#### INPUT DATA
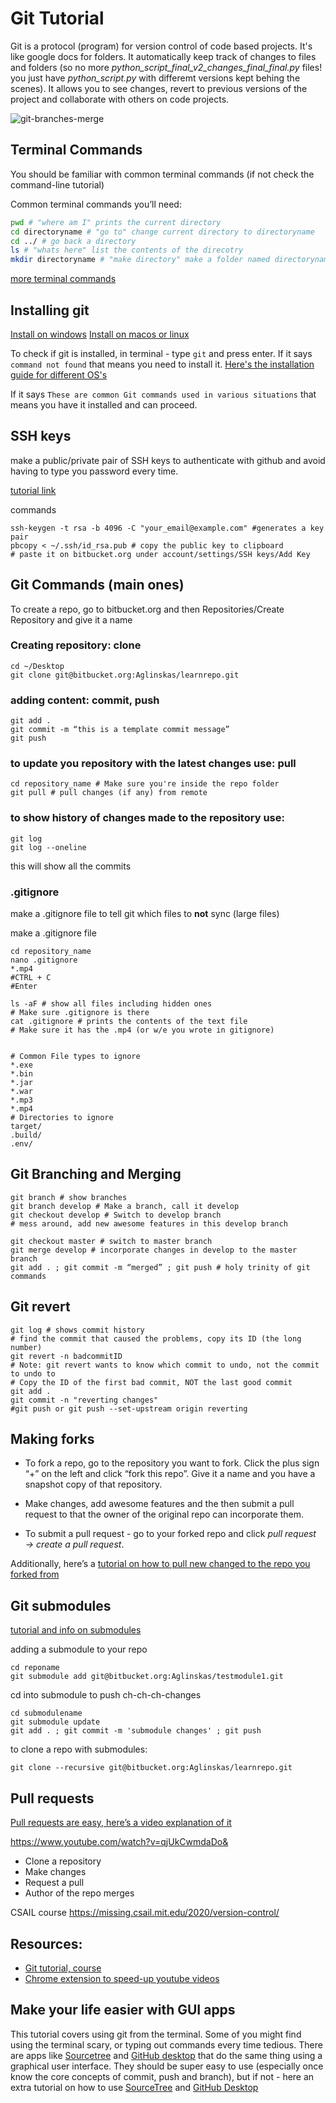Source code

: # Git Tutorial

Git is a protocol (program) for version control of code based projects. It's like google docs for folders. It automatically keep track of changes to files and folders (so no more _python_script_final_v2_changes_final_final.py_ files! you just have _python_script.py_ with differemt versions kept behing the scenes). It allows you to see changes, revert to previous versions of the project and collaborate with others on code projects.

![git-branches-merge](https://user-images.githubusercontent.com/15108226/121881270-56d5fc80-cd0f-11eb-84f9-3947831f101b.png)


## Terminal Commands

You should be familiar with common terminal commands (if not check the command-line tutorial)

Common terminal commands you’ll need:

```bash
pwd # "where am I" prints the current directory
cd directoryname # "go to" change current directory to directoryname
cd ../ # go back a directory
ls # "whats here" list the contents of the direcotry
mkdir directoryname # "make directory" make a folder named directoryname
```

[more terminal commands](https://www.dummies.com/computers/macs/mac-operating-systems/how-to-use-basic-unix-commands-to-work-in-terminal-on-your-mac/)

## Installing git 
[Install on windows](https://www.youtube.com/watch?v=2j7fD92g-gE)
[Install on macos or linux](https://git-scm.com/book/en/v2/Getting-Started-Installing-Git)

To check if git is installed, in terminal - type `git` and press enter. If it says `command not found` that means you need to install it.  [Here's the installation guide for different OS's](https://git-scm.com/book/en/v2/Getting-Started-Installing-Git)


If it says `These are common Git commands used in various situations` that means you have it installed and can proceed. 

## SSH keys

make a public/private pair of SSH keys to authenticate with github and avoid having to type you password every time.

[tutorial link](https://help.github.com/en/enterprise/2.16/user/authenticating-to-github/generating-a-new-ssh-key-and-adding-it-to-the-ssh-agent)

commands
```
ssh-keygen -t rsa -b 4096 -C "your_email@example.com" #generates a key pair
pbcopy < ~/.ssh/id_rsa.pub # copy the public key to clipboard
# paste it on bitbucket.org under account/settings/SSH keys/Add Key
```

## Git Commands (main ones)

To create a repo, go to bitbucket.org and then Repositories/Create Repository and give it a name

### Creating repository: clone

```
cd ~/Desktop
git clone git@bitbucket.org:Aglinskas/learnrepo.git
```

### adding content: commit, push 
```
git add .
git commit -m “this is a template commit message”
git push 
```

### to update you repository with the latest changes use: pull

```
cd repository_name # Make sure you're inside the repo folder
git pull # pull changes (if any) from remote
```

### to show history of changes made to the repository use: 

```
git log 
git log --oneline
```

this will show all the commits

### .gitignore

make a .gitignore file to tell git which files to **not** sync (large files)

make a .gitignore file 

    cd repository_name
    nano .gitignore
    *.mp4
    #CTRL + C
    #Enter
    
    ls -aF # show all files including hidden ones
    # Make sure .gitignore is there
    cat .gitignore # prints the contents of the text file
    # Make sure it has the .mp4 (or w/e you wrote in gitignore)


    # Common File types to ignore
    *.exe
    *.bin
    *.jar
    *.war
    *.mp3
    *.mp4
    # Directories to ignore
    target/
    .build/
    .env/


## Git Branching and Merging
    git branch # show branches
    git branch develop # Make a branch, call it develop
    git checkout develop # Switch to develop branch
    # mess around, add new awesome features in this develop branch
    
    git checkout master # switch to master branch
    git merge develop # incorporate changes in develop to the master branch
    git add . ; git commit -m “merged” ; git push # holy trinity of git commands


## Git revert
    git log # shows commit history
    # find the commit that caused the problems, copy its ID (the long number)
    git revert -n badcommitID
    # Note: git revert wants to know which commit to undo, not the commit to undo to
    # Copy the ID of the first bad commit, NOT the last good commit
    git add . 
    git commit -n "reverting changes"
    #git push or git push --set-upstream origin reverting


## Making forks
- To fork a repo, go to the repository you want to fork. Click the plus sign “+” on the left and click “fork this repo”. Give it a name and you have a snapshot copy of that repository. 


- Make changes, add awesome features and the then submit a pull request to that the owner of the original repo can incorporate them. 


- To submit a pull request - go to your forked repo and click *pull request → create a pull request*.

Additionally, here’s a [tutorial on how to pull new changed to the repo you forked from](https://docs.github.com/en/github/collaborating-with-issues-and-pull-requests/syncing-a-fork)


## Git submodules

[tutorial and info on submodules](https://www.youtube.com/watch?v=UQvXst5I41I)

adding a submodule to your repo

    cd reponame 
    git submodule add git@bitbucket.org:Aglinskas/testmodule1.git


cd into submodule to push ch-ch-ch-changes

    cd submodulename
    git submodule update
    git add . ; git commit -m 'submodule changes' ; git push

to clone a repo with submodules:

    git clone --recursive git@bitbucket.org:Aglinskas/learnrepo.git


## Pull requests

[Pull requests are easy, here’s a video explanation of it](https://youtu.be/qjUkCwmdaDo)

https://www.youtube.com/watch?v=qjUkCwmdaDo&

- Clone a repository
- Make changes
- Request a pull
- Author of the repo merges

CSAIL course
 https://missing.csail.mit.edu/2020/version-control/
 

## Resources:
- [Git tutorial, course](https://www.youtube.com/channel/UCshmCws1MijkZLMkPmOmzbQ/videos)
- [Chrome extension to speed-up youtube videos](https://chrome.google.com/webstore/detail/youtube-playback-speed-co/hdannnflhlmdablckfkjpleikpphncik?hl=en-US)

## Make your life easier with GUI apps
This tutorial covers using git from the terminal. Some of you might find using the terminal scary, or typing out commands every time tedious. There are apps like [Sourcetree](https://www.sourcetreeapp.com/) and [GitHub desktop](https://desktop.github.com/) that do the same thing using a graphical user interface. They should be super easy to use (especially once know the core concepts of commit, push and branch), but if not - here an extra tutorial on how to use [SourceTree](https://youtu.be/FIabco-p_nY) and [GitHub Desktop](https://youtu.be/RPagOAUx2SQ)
########
Reproduce the entries above word for word. Pictures stay out.

=== RESPONSE BOX ===
Source code

: # Git Tutorial

Git is a protocol (program) for version control of code based projects. It's like google docs for folders. It automatically keep track of changes to files and folders (so no more _python_script_final_v2_changes_final_final.py_ files! you just have _python_script.py_ with differemt versions kept behing the scenes). It allows you to see changes, revert to previous versions of the project and collaborate with others on code projects.

![git-branches-merge](https://user-images.githubusercontent.com/15108226/121881270-56d5fc80-cd0f-11eb-84f9-3947831f101b.png)


## Terminal Commands

You should be familiar with common terminal commands (if not check the command-line tutorial)

Common terminal commands you’ll need:

```bash
pwd # "where am I" prints the current directory
cd directoryname # "go to" change current directory to directoryname
cd ../ # go back a directory
ls # "whats here" list the contents of the direcotry
mkdir directoryname # "make directory" make a folder named directoryname
```

[more terminal commands](https://www.dummies.com/computers/macs/mac-operating-systems/how-to-use-basic-unix-commands-to-work-in-terminal-on-your-mac/)

## Installing git 
[Install on windows](https://www.youtube.com/watch?v=2j7fD92g-gE)
[Install on macos or linux](https://git-scm.com/book/en/v2/Getting-Started-Installing-Git)

To check if git is installed, in terminal - type `git` and press enter. If it says `command not found` that means you need to install it.  [Here's the installation guide for different OS's](https://git-scm.com/book/en/v2/Getting-Started-Installing-Git)


If it says `These are common Git commands used in various situations` that means you have it installed and can proceed. 

## SSH keys

make a public/private pair of SSH keys to authenticate with github and avoid having to type you password every time.

[tutorial link](https://help.github.com/en/enterprise/2.16/user/authenticating-to-github/generating-a-new-ssh-key-and-adding-it-to-the-ssh-agent)

commands
```
ssh-keygen -t rsa -b 4096 -C "your_email@example.com" #generates a key pair
pbcopy < ~/.ssh/id_rsa.pub # copy the public key to clipboard
# paste it on bitbucket.org under account/settings/SSH keys/Add Key
```

## Git Commands (main ones)

To create a repo, go to bitbucket.org and then Repositories/Create Repository and give it a name

### Creating repository: clone

```
cd ~/Desktop
git clone git@bitbucket.org:Aglinskas/learnrepo.git
```

### adding content: commit, push 
```
git add .
git commit -m “this is a template commit message”
git push 
```

### to update you repository with the latest changes use: pull

```
cd repository_name # Make sure you're inside the repo folder
git pull # pull changes (if any) from remote
```

### to show history of changes made to the repository use: 

```
git log 
git log --oneline
```

this will show all the commits

### .gitignore

make a .gitignore file to tell git which files to **not** sync (large files)

make a .gitignore file 

    cd repository_name
    nano .gitignore
    *.mp4
    #CTRL + C
    #Enter
    
    ls -aF # show all files including hidden ones
    # Make sure .gitignore is there
    cat .gitignore # prints the contents of the text file
    # Make sure it has the .mp4 (or w/e you wrote in gitignore)


    # Common File types to ignore
    *.exe
    *.bin
    *.jar
    *.war
    *.mp3
    *.mp4
    # Directories to ignore
    target/
    .build/
    .env/


## Git Branching and Merging
    git branch # show branches
    git branch develop # Make a branch, call it develop
    git checkout develop # Switch to develop branch
    # mess around, add new awesome features in this develop branch
    
    git checkout master # switch to master branch
    git merge develop # incorporate changes in develop to the master branch
    git add . ; git commit -m “merged” ; git push # holy trinity of git commands


## Git revert
    git log # shows commit history
    # find the commit that caused the problems, copy its ID (the long number)
    git revert -n badcommitID
    # Note: git revert wants to know which commit to undo, not the commit to undo to
    # Copy the ID of the first bad commit, NOT the last good commit
    git add . 
    git commit -n "reverting changes"
    #git push or git push --set-upstream origin reverting


## Making forks
- To fork a repo, go to the repository you want to fork. Click the plus sign “+” on the left and click “fork this repo”. Give it a name and you have a snapshot copy of that repository. 


- Make changes, add awesome features and the then submit a pull request to that the owner of the original repo can incorporate them. 


- To submit a pull request - go to your forked repo and click *pull request → create a pull request*.

Additionally, here’s a [tutorial on how to pull new changed to the repo you forked from](https://docs.github.com/en/github/collaborating-with-issues-and-pull-requests/syncing-a-fork)


## Git submodules

[tutorial and info on submodules](https://www.youtube.com/watch?v=UQvXst5I41I)

adding a submodule to your repo

    cd reponame 
    git submodule add git@bitbucket.org:Aglinskas/testmodule1.git


cd into submodule to push ch-ch-ch-changes

    cd submodulename
    git submodule update
    git add . ; git commit -m 'submodule changes' ; git push

to clone a repo with submodules:

    git clone --recursive git@bitbucket.org:Aglinskas/learnrepo.git


## Pull requests

[Pull requests are easy, here’s a video explanation of it](https://youtu.be/qjUkCwmdaDo)

https://www.youtube.com/watch?v=qjUkCwmdaDo&

- Clone a repository
- Make changes
- Request a pull
- Author of the repo merges

CSAIL course
 https://missing.csail.mit.edu/2020/version-control/
 

## Resources:
- [Git tutorial, course](https://www.youtube.com/channel/UCshmCws1MijkZLMkPmOmzbQ/videos)
- [Chrome extension to speed-up youtube videos](https://chrome.google.com/webstore/detail/youtube-playback-speed-co/hdannnflhlmdablckfkjpleikpphncik?hl=en-US)

## Make your life easier with GUI apps
This tutorial covers using git from the terminal. Some of you might find using the terminal scary, or typing out commands every time tedious. There are apps like [Sourcetree](https://www.sourcetreeapp.com/) and [GitHub desktop](https://desktop.github.com/) that do the same thing using a graphical user interface. They should be super easy to use (especially once know the core concepts of commit, push and branch), but if not - here an extra tutorial on how to use [SourceTree](https://youtu.be/FIabco-p_nY) and [GitHub Desktop](https://youtu.be/RPagOAUx2SQ)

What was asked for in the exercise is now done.